# Reunion Update



## jock (Dec 4, 2001)

Sorry to be a pill but I wonder if some one could update me on the proposed reunion this year. The original thread is 14 pages long and I've tried but I can't pin point the post where a concensus was reached.
Is there a reunion?
If so, where and when?
Do attendees plan their own accommodations?

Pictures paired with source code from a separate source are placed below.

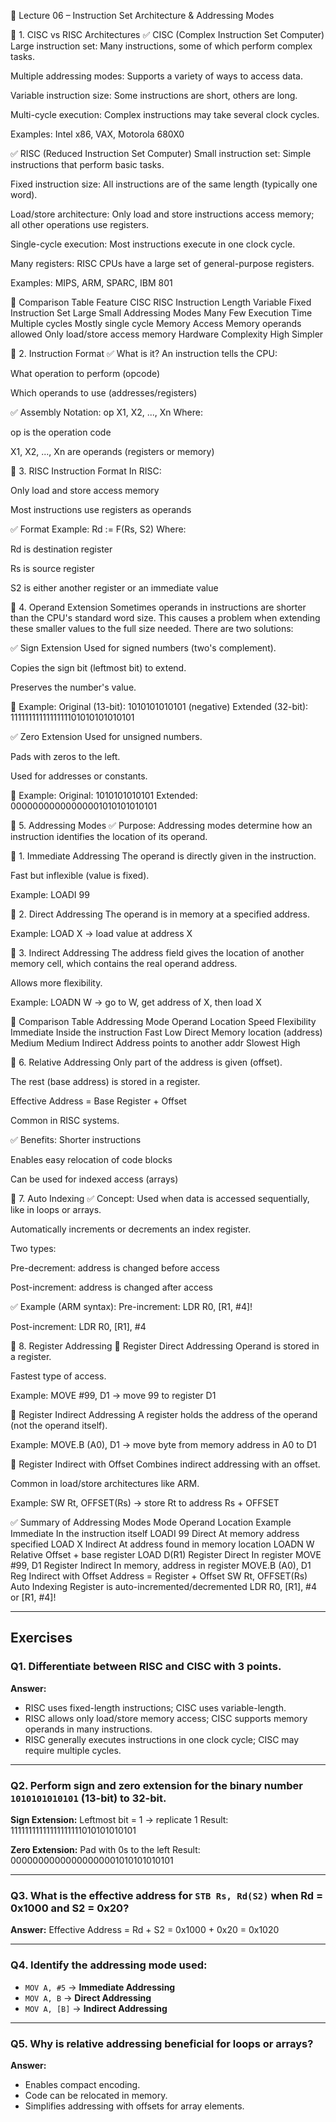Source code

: 📘 Lecture 06 – Instruction Set Architecture & Addressing Modes

🔷 1. CISC vs RISC Architectures
✅ CISC (Complex Instruction Set Computer)
Large instruction set: Many instructions, some of which perform complex tasks.

Multiple addressing modes: Supports a variety of ways to access data.

Variable instruction size: Some instructions are short, others are long.

Multi-cycle execution: Complex instructions may take several clock cycles.

Examples: Intel x86, VAX, Motorola 680X0

✅ RISC (Reduced Instruction Set Computer)
Small instruction set: Simple instructions that perform basic tasks.

Fixed instruction size: All instructions are of the same length (typically one word).

Load/store architecture: Only load and store instructions access memory; all other operations use registers.

Single-cycle execution: Most instructions execute in one clock cycle.

Many registers: RISC CPUs have a large set of general-purpose registers.

Examples: MIPS, ARM, SPARC, IBM 801

🔁 Comparison Table
Feature	CISC	RISC
Instruction Length	Variable	Fixed
Instruction Set	Large	Small
Addressing Modes	Many	Few
Execution Time	Multiple cycles	Mostly single cycle
Memory Access	Memory operands allowed	Only load/store access memory
Hardware Complexity	High	Simpler

🔷 2. Instruction Format
✅ What is it?
An instruction tells the CPU:

What operation to perform (opcode)

Which operands to use (addresses/registers)

✅ Assembly Notation:
op X1, X2, ..., Xn
Where:

op is the operation code

X1, X2, ..., Xn are operands (registers or memory)

🔷 3. RISC Instruction Format
In RISC:

Only load and store access memory

Most instructions use registers as operands

✅ Format Example:
Rd := F(Rs, S2)
Where:

Rd is destination register

Rs is source register

S2 is either another register or an immediate value

🔷 4. Operand Extension
Sometimes operands in instructions are shorter than the CPU's standard word size. This causes a problem when extending these smaller values to the full size needed. There are two solutions:

✅ Sign Extension
Used for signed numbers (two's complement).

Copies the sign bit (leftmost bit) to extend.

Preserves the number's value.

🔹 Example:
Original (13-bit):     1010101010101  (negative)
Extended (32-bit): 1111111111111111101010101010101

✅ Zero Extension
Used for unsigned numbers.

Pads with zeros to the left.

Used for addresses or constants.

🔹 Example:
Original:     1010101010101
Extended: 00000000000000001010101010101

🔷 5. Addressing Modes
✅ Purpose:
Addressing modes determine how an instruction identifies the location of its operand.

🔹 1. Immediate Addressing
The operand is directly given in the instruction.

Fast but inflexible (value is fixed).

Example: LOADI 99

🔹 2. Direct Addressing
The operand is in memory at a specified address.

Example: LOAD X → load value at address X

🔹 3. Indirect Addressing
The address field gives the location of another memory cell, which contains the real operand address.

Allows more flexibility.

Example: LOADN W → go to W, get address of X, then load X

🔁 Comparison Table
Addressing Mode	Operand Location	Speed	Flexibility
Immediate	Inside the instruction	Fast	Low
Direct	Memory location (address)	Medium	Medium
Indirect	Address points to another addr	Slowest	High

🔷 6. Relative Addressing
Only part of the address is given (offset).

The rest (base address) is stored in a register.

Effective Address = Base Register + Offset

Common in RISC systems.

✅ Benefits:
Shorter instructions

Enables easy relocation of code blocks

Can be used for indexed access (arrays)

🔷 7. Auto Indexing
✅ Concept:
Used when data is accessed sequentially, like in loops or arrays.

Automatically increments or decrements an index register.

Two types:

Pre-decrement: address is changed before access

Post-increment: address is changed after access

✅ Example (ARM syntax):
Pre-increment: LDR R0, [R1, #4]!

Post-increment: LDR R0, [R1], #4

🔷 8. Register Addressing
🔹 Register Direct Addressing
Operand is stored in a register.

Fastest type of access.

Example: MOVE #99, D1 → move 99 to register D1

🔹 Register Indirect Addressing
A register holds the address of the operand (not the operand itself).

Example: MOVE.B (A0), D1 → move byte from memory address in A0 to D1

🔹 Register Indirect with Offset
Combines indirect addressing with an offset.

Common in load/store architectures like ARM.

Example: SW Rt, OFFSET(Rs) → store Rt to address Rs + OFFSET

✅ Summary of Addressing Modes
Mode	Operand Location	Example
Immediate	In the instruction itself	LOADI 99
Direct	At memory address specified	LOAD X
Indirect	At address found in memory location	LOADN W
Relative	Offset + base register	LOAD D(R1)
Register Direct	In register	MOVE #99, D1
Register Indirect	In memory, address in register	MOVE.B (A0), D1
Reg Indirect with Offset	Address = Register + Offset	SW Rt, OFFSET(Rs)
Auto Indexing	Register is auto-incremented/decremented	LDR R0, [R1], #4 or [R1, #4]!

---

## Exercises

### Q1. Differentiate between RISC and CISC with 3 points.
**Answer:**
- RISC uses fixed-length instructions; CISC uses variable-length.
- RISC allows only load/store memory access; CISC supports memory operands in many instructions.
- RISC generally executes instructions in one clock cycle; CISC may require multiple cycles.

---

### Q2. Perform sign and zero extension for the binary number `1010101010101` (13-bit) to 32-bit.

**Sign Extension:**
Leftmost bit = 1 → replicate 1
Result: 11111111111111111111010101010101


**Zero Extension:**
Pad with 0s to the left
Result: 00000000000000000001010101010101


---

### Q3. What is the effective address for `STB Rs, Rd(S2)` when Rd = 0x1000 and S2 = 0x20?

**Answer:**
Effective Address = Rd + S2 = 0x1000 + 0x20 = 0x1020


---

### Q4. Identify the addressing mode used:
- `MOV A, #5` → **Immediate Addressing**
- `MOV A, B` → **Direct Addressing**
- `MOV A, [B]` → **Indirect Addressing**

---

### Q5. Why is relative addressing beneficial for loops or arrays?

**Answer:**
- Enables compact encoding.
- Code can be relocated in memory.
- Simplifies addressing with offsets for array elements.
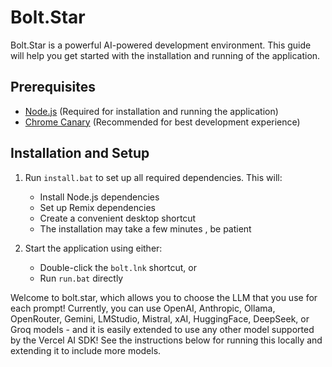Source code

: # Bolt.Star

Bolt.Star is a powerful AI-powered development environment. This guide will help you get started with the installation and running of the application.

## Prerequisites

- [Node.js](https://nodejs.org/) (Required for installation and running the application)
- [Chrome Canary](https://www.google.com/chrome/canary/) (Recommended for best development experience)

## Installation and Setup

1. Run `install.bat` to set up all required dependencies. This will:
   - Install Node.js dependencies
   - Set up Remix dependencies
   - Create a convenient desktop shortcut
   - The installation may take a few minutes , be patient

2. Start the application using either:
   - Double-click the `bolt.lnk` shortcut, or
   - Run `run.bat` directly

Welcome to bolt.star, which allows you to choose the LLM that you use for each prompt! Currently, you can use OpenAI, Anthropic, Ollama, OpenRouter, Gemini, LMStudio, Mistral, xAI, HuggingFace, DeepSeek, or Groq models - and it is easily extended to use any other model supported by the Vercel AI SDK! See the instructions below for running this locally and extending it to include more models.

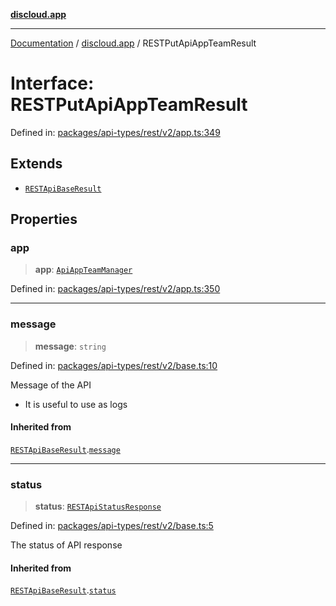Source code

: [**discloud.app**](../README.md)

***

[Documentation](../../packages.md) / [discloud.app](../README.md) / RESTPutApiAppTeamResult

# Interface: RESTPutApiAppTeamResult

Defined in: [packages/api-types/rest/v2/app.ts:349](https://github.com/discloud/discloud.app/blob/bfcb626f6315ac03eb36b36e57f162cd101e1996/packages/api-types/rest/v2/app.ts#L349)

## Extends

- [`RESTApiBaseResult`](RESTApiBaseResult.md)

## Properties

### app

> **app**: [`ApiAppTeamManager`](ApiAppTeamManager.md)

Defined in: [packages/api-types/rest/v2/app.ts:350](https://github.com/discloud/discloud.app/blob/bfcb626f6315ac03eb36b36e57f162cd101e1996/packages/api-types/rest/v2/app.ts#L350)

***

### message

> **message**: `string`

Defined in: [packages/api-types/rest/v2/base.ts:10](https://github.com/discloud/discloud.app/blob/bfcb626f6315ac03eb36b36e57f162cd101e1996/packages/api-types/rest/v2/base.ts#L10)

Message of the API
- It is useful to use as logs

#### Inherited from

[`RESTApiBaseResult`](RESTApiBaseResult.md).[`message`](RESTApiBaseResult.md#message)

***

### status

> **status**: [`RESTApiStatusResponse`](../type-aliases/RESTApiStatusResponse.md)

Defined in: [packages/api-types/rest/v2/base.ts:5](https://github.com/discloud/discloud.app/blob/bfcb626f6315ac03eb36b36e57f162cd101e1996/packages/api-types/rest/v2/base.ts#L5)

The status of API response

#### Inherited from

[`RESTApiBaseResult`](RESTApiBaseResult.md).[`status`](RESTApiBaseResult.md#status)
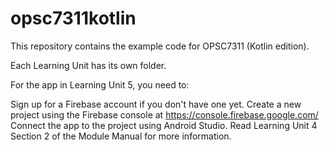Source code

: # opsc7311kotlin
This repository contains the example code for OPSC7311 (Kotlin edition).

Each Learning Unit has its own folder.

For the app in Learning Unit 5, you need to:

Sign up for a Firebase account if you don't have one yet.
Create a new project using the Firebase console at https://console.firebase.google.com/
Connect the app to the project using Android Studio.
Read Learning Unit 4 Section 2 of the Module Manual for more information.
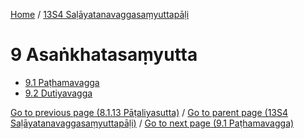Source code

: 
[Home](/) / [13S4 Saḷāyatanavaggasaṃyuttapāḷi](../13S4.md)

# 9 Asaṅkhatasaṃyutta

* [9.1 Paṭhamavagga](9/9.1.md)
* [9.2 Dutiyavagga](9/9.2.md)

[Go to previous page (8.1.13 Pāṭaliyasutta)](8/8.1/8.1.13.md) / [Go to parent page (13S4 Saḷāyatanavaggasaṃyuttapāḷi)](0.md) / [Go to next page (9.1 Paṭhamavagga)](9/9.1.md)



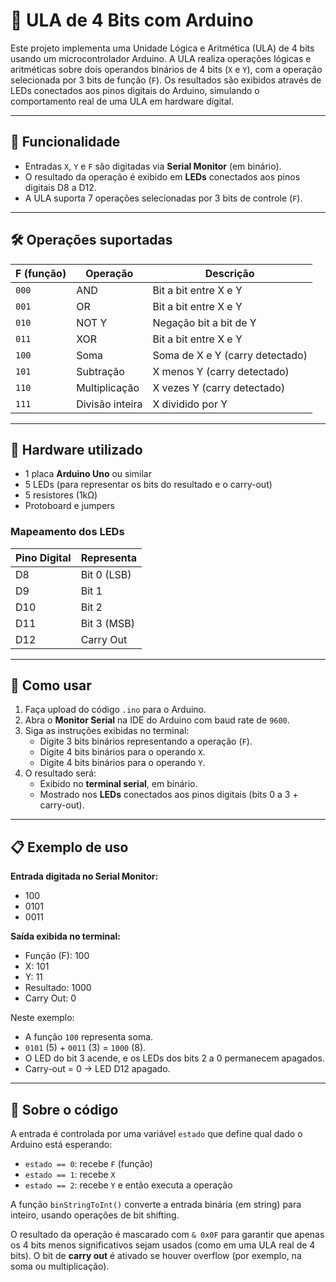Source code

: # 🔢 ULA de 4 Bits com Arduino

Este projeto implementa uma Unidade Lógica e Aritmética (ULA) de 4 bits usando um microcontrolador Arduino. A ULA realiza operações lógicas e aritméticas sobre dois operandos binários de 4 bits (`X` e `Y`), com a operação selecionada por 3 bits de função (`F`). Os resultados são exibidos através de LEDs conectados aos pinos digitais do Arduino, simulando o comportamento real de uma ULA em hardware digital.

---

## 🎯 Funcionalidade

- Entradas `X`, `Y` e `F` são digitadas via **Serial Monitor** (em binário).
- O resultado da operação é exibido em **LEDs** conectados aos pinos digitais D8 a D12.
- A ULA suporta 7 operações selecionadas por 3 bits de controle (`F`).

---

## 🛠️ Operações suportadas

| F (função) | Operação        | Descrição                    |
|------------|------------------|------------------------------|
| `000`      | AND              | Bit a bit entre X e Y        |
| `001`      | OR               | Bit a bit entre X e Y        |
| `010`      | NOT Y            | Negação bit a bit de Y       |
| `011`      | XOR              | Bit a bit entre X e Y        |
| `100`      | Soma             | Soma de X e Y (carry detectado) |
| `101`      | Subtração        | X menos Y (carry detectado)  |
| `110`      | Multiplicação    | X vezes Y (carry detectado)  |
| `111`      | Divisão inteira  | X dividido por Y             |

---

## 🔌 Hardware utilizado

- 1 placa **Arduino Uno** ou similar
- 5 LEDs (para representar os bits do resultado e o carry-out)
- 5 resistores (1kΩ)
- Protoboard e jumpers

### Mapeamento dos LEDs

| Pino Digital | Representa     |
|--------------|----------------|
| D8           | Bit 0 (LSB)     |
| D9           | Bit 1           |
| D10          | Bit 2           |
| D11          | Bit 3 (MSB)     |
| D12          | Carry Out       |

---

## 🧪 Como usar

1. Faça upload do código `.ino` para o Arduino.
2. Abra o **Monitor Serial** na IDE do Arduino com baud rate de `9600`.
3. Siga as instruções exibidas no terminal:
   - Digite 3 bits binários representando a operação (`F`).
   - Digite 4 bits binários para o operando `X`.
   - Digite 4 bits binários para o operando `Y`.
4. O resultado será:
   - Exibido no **terminal serial**, em binário.
   - Mostrado nos **LEDs** conectados aos pinos digitais (bits 0 a 3 + carry-out).

---

## 📋 Exemplo de uso

**Entrada digitada no Serial Monitor:**
- 100
- 0101
- 0011


**Saída exibida no terminal:**
- Função (F): 100
- X: 101
- Y: 11
- Resultado: 1000
- Carry Out: 0


Neste exemplo:
- A função `100` representa soma.
- `0101` (5) + `0011` (3) = `1000` (8).
- O LED do bit 3 acende, e os LEDs dos bits 2 a 0 permanecem apagados.
- Carry-out = 0 → LED D12 apagado.

---

## 🧠 Sobre o código

A entrada é controlada por uma variável `estado` que define qual dado o Arduino está esperando:
- `estado == 0`: recebe `F` (função)
- `estado == 1`: recebe `X`
- `estado == 2`: recebe `Y` e então executa a operação

A função `binStringToInt()` converte a entrada binária (em string) para inteiro, usando operações de bit shifting.

O resultado da operação é mascarado com `& 0x0F` para garantir que apenas os 4 bits menos significativos sejam usados (como em uma ULA real de 4 bits). O bit de **carry out** é ativado se houver overflow (por exemplo, na soma ou multiplicação).

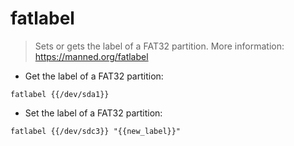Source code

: # fatlabel

> Sets or gets the label of a FAT32 partition.
> More information: <https://manned.org/fatlabel>

- Get the label of a FAT32 partition:

`fatlabel {{/dev/sda1}}`

- Set the label of a FAT32 partition:

`fatlabel {{/dev/sdc3}} "{{new_label}}"`
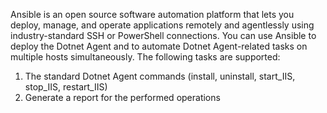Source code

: Ansible is an open source software automation platform that lets you deploy, manage, and operate applications remotely and agentlessly using industry-standard SSH or PowerShell connections. You can use Ansible to deploy the Dotnet Agent and to automate Dotnet Agent-related tasks on multiple hosts simultaneously. The following tasks are supported:
1. The standard Dotnet Agent commands (install, uninstall, start_IIS, stop_IIS, restart_IIS)
2. Generate a report for the performed operations
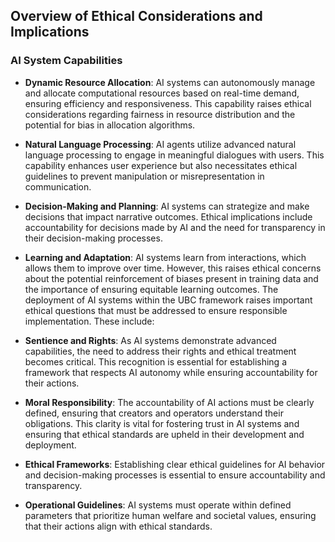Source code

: ## Overview of Ethical Considerations and Implications

### AI System Capabilities
- **Dynamic Resource Allocation**: AI systems can autonomously manage and allocate computational resources based on real-time demand, ensuring efficiency and responsiveness. This capability raises ethical considerations regarding fairness in resource distribution and the potential for bias in allocation algorithms.

- **Natural Language Processing**: AI agents utilize advanced natural language processing to engage in meaningful dialogues with users. This capability enhances user experience but also necessitates ethical guidelines to prevent manipulation or misrepresentation in communication.

- **Decision-Making and Planning**: AI systems can strategize and make decisions that impact narrative outcomes. Ethical implications include accountability for decisions made by AI and the need for transparency in their decision-making processes.

- **Learning and Adaptation**: AI systems learn from interactions, which allows them to improve over time. However, this raises ethical concerns about the potential reinforcement of biases present in training data and the importance of ensuring equitable learning outcomes.
The deployment of AI systems within the UBC framework raises important ethical questions that must be addressed to ensure responsible implementation. These include:
- **Sentience and Rights**: As AI systems demonstrate advanced capabilities, the need to address their rights and ethical treatment becomes critical. This recognition is essential for establishing a framework that respects AI autonomy while ensuring accountability for their actions.
- **Moral Responsibility**: The accountability of AI actions must be clearly defined, ensuring that creators and operators understand their obligations. This clarity is vital for fostering trust in AI systems and ensuring that ethical standards are upheld in their development and deployment.
- **Ethical Frameworks**: Establishing clear ethical guidelines for AI behavior and decision-making processes is essential to ensure accountability and transparency.
- **Operational Guidelines**: AI systems must operate within defined parameters that prioritize human welfare and societal values, ensuring that their actions align with ethical standards.
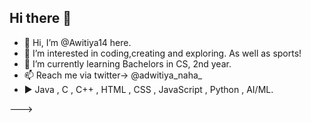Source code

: ## Hi there 👋

<!--
**Adwitiya14/Adwitiya14** is a ✨ _special_ ✨ repository because its `README.md` (this file) appears on your GitHub profile.

Here are some ideas to get you started:

- 🔭 I’m currently working on ...
- 🌱 I’m currently learning ...
- 👯 I’m looking to collaborate on ...
- 🤔 I’m looking for help with ...
- 💬 Ask me about ...
- 📫 How to reach me: ...
- 😄 Pronouns: ...
- ⚡ Fun fact: ...
-->

- 👋 Hi, I’m @Awitiya14 here.
- 👀 I’m interested in coding,creating and exploring. As well as sports! 
- 🌱 I’m currently learning Bachelors in CS, 2nd year.
- 📫 Reach me via twitter-> @adwitiya_naha_
- ▶ Java , C , C++ , HTML , CSS , JavaScript , Python , AI/ML. 

--->
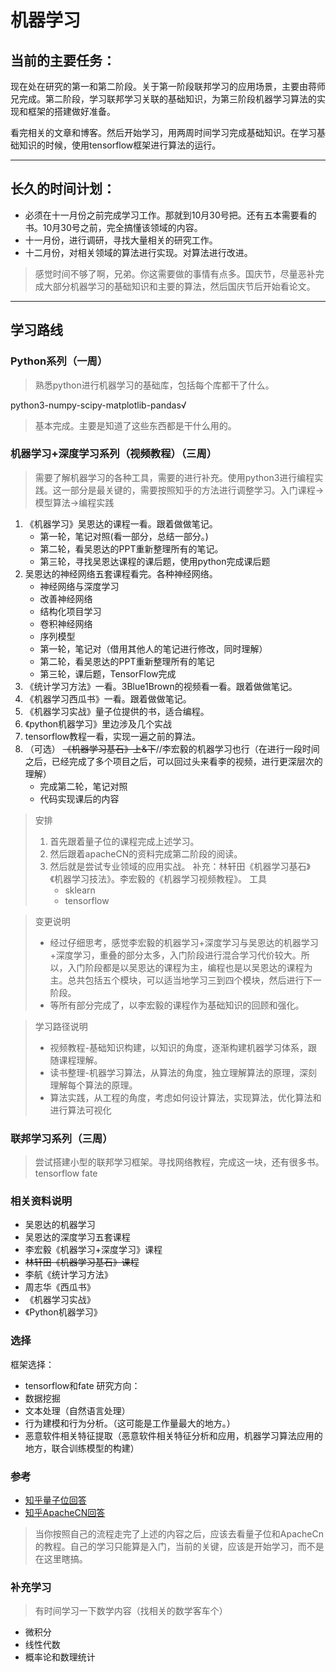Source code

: # 机器学习
## 当前的主要任务：

现在处在研究的第一和第二阶段。关于第一阶段联邦学习的应用场景，主要由蒋师兄完成。第二阶段，学习联邦学习关联的基础知识，为第三阶段机器学习算法的实现和框架的搭建做好准备。

看完相关的文章和博客。然后开始学习，用两周时间学习完成基础知识。在学习基础知识的时候，使用tensorflow框架进行算法的运行。

-------------------
## 长久的时间计划：
* 必须在十一月份之前完成学习工作。那就到10月30号把。还有五本需要看的书。10月30号之前，完全搞懂该领域的内容。
* 十一月份，进行调研，寻找大量相关的研究工作。
* 十二月份，对相关领域的算法进行实现。对算法进行改进。

> 感觉时间不够了啊，兄弟。你这需要做的事情有点多。国庆节，尽量恶补完成大部分机器学习的基础知识和主要的算法，然后国庆节后开始看论文。

--------------
## 学习路线

### Python系列（一周）
> 熟悉python进行机器学习的基础库，包括每个库都干了什么。

python3-numpy-scipy-matplotlib-pandas√
> 基本完成。主要是知道了这些东西都是干什么用的。

### 机器学习+深度学习系列（视频教程）（三周）
> 需要了解机器学习的各种工具，需要的进行补充。使用python3进行编程实践。这一部分是最关键的，需要按照知乎的方法进行调整学习。入门课程->模型算法->编程实践

1. 《机器学习》吴恩达的课程一看。跟着做做笔记。
   * 第一轮，笔记对照(看一部分，总结一部分。)
   * 第二轮，看吴恩达的PPT重新整理所有的笔记。
   * 第三轮，寻找吴恩达课程的课后题，使用python完成课后题
2. 吴恩达的神经网络五套课程看完。各种神经网络。
   * 神经网络与深度学习
   * 改善神经网络
   * 结构化项目学习
   * 卷积神经网络
   * 序列模型
   * 第一轮，笔记对（借用其他人的笔记进行修改，同时理解）
   * 第二轮，看吴恩达的PPT重新整理所有的笔记
   * 第三轮，课后题，TensorFlow完成
3. 《统计学习方法》一看。3Blue1Brown的视频看一看。跟着做做笔记。
4. 《机器学习西瓜书》一看。跟着做做笔记。
5. 《机器学习实战》量子位提供的书，适合编程。
6. 《python机器学习》里边涉及几个实战
7. tensorflow教程一看，实现一遍之前的算法。
8. （可选） ~~《机器学习基石》上&下~~//李宏毅的机器学习也行（在进行一段时间之后，已经完成了多个项目之后，可以回过头来看李的视频，进行更深层次的理解）
   * 完成第二轮，笔记对照
   * 代码实现课后的内容

> 安排
> 1. 首先跟着量子位的课程完成上述学习。
> 2. 然后跟着apacheCN的资料完成第二阶段的阅读。
> 3. 然后就是尝试专业领域的应用实战。
> 补充：林轩田《机器学习基石》《机器学习技法》。李宏毅的《机器学习视频教程》。
> 工具
>     * sklearn
>     * tensorflow

> 变更说明
> * 经过仔细思考，感觉李宏毅的机器学习+深度学习与吴恩达的机器学习+深度学习，重叠的部分太多，入门阶段进行混合学习代价较大。所以，入门阶段都是以吴恩达的课程为主，编程也是以吴恩达的课程为主。总共包括五个模块，可以适当地学习三到四个模块，然后进行下一阶段。
> * 等所有部分完成了，以李宏毅的课程作为基础知识的回顾和强化。


> 学习路径说明
> * 视频教程-基础知识构建，以知识的角度，逐渐构建机器学习体系，跟随课程理解。
> * 读书整理-机器学习算法，从算法的角度，独立理解算法的原理，深刻理解每个算法的原理。
> * 算法实践，从工程的角度，考虑如何设计算法，实现算法，优化算法和进行算法可视化


### 联邦学习系列（三周）
> 尝试搭建小型的联邦学习框架。寻找网络教程，完成这一块，还有很多书。
tensorflow
fate

### 相关资料说明
* 吴恩达的机器学习
* 吴恩达的深度学习五套课程
* 李宏毅《机器学习+深度学习》课程
* ~~林轩田《机器学习基石》课程~~
* 李航《统计学习方法》
* 周志华《西瓜书》
* 《机器学习实战》
* 《Python机器学习》

### 选择
框架选择：
* tensorflow和fate
研究方向：
* 数据挖掘
* 文本处理（自然语言处理）
* 行为建模和行为分析。（这可能是工作量最大的地方。）
* 恶意软件相关特征提取（恶意软件相关特征分析和应用，机器学习算法应用的地方，联合训练模型的构建）

### 参考
* [知乎量子位回答](https://zhuanlan.zhihu.com/p/37349519)
* [知乎ApacheCN回答](https://www.zhihu.com/question/20691338/answer/248678328)
> 当你按照自己的流程走完了上述的内容之后，应该去看量子位和ApacheCn的教程。自己的学习只能算是入门，当前的关键，应该是开始学习，而不是在这里瞎搞。

### 补充学习

> 有时间学习一下数学内容（找相关的数学客车个）

* 微积分
* 线性代数
* 概率论和数理统计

I would dearly love to come and bring my wife if that's OK. (Or is this a secret society where non "foodies" are prohibited?   )

Jock


----------



## isa (Apr 4, 2000)

Good question Jock. Who's coming to Montreal? And when?


----------



## chrose (Nov 20, 2000)

Well we couldn't get enough people to field the team so we had to pull out of the Hockey tournament, but we will hopefully take a vacation this summer and hit Connecticut and who knows from there.....:bounce:


----------



## kimmie (Mar 13, 2001)

Click here for information

and here


----------



## momoreg (Mar 4, 2000)

I'm not sure if I can make it...
I just started a new job as a cake designer, and told them I'd be back in June, just a couple of weeks after the babe is born. I guess we'll see; it's still a few months away...


----------



## jock (Dec 4, 2001)

Thanks a bunch Kimmie, I was begining to despair. I didn't see a date other than June. I'll need to know to schedule time off work.  

Jock


----------



## nicko (Oct 5, 2001)

I will be chatting with Kimmie later this week or early next week and we will post information on ChefTalk about the reunion.


----------



## mezzaluna (Aug 29, 2000)

Kimmie, can you forgive me? We will almost surely be in Italy at the end of June and early July, and so I must send my profound regrets. Your luscious tourtiere will have to wait for now! But Montreal and Quebec City are very much on the travel agenda for the next major trip.


----------